> [Supplied information]:
========

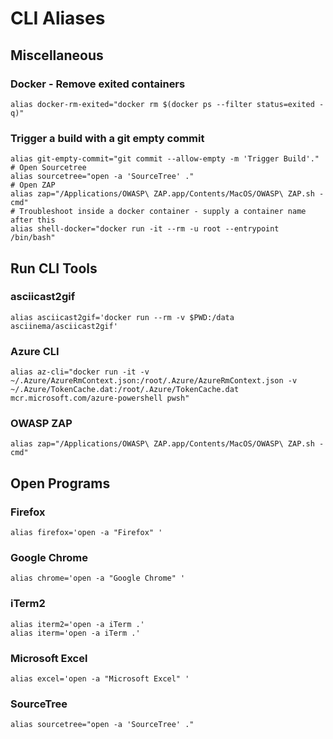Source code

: # CLI Aliases

## Miscellaneous

### Docker - Remove exited containers

```text
alias docker-rm-exited="docker rm $(docker ps --filter status=exited -q)"
```

### Trigger a build with a git empty commit

```text
alias git-empty-commit="git commit --allow-empty -m 'Trigger Build'."
# Open Sourcetree
alias sourcetree="open -a 'SourceTree' ."
# Open ZAP
alias zap="/Applications/OWASP\ ZAP.app/Contents/MacOS/OWASP\ ZAP.sh -cmd"
# Troubleshoot inside a docker container - supply a container name after this
alias shell-docker="docker run -it --rm -u root --entrypoint /bin/bash"

```

## Run CLI Tools

### asciicast2gif

```text
alias asciicast2gif='docker run --rm -v $PWD:/data asciinema/asciicast2gif'
```

### Azure CLI

```text
alias az-cli="docker run -it -v ~/.Azure/AzureRmContext.json:/root/.Azure/AzureRmContext.json -v ~/.Azure/TokenCache.dat:/root/.Azure/TokenCache.dat mcr.microsoft.com/azure-powershell pwsh"
```

### OWASP ZAP 

```text
alias zap="/Applications/OWASP\ ZAP.app/Contents/MacOS/OWASP\ ZAP.sh -cmd"
```

## Open Programs

### Firefox

```text
alias firefox='open -a "Firefox" '
```

### Google Chrome

```text
alias chrome='open -a "Google Chrome" '
```

### iTerm2

```text
alias iterm2='open -a iTerm .'
alias iterm='open -a iTerm .'
```

### Microsoft Excel

```text
alias excel='open -a "Microsoft Excel" '
```

### SourceTree

```text
alias sourcetree="open -a 'SourceTree' ."
```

========

> [Activity]: Whenever the word "Chrome" appears in a line of the listing, report that line.

> [Result for this exercise]:
### Google Chrome
alias chrome='open -a "Google Chrome" '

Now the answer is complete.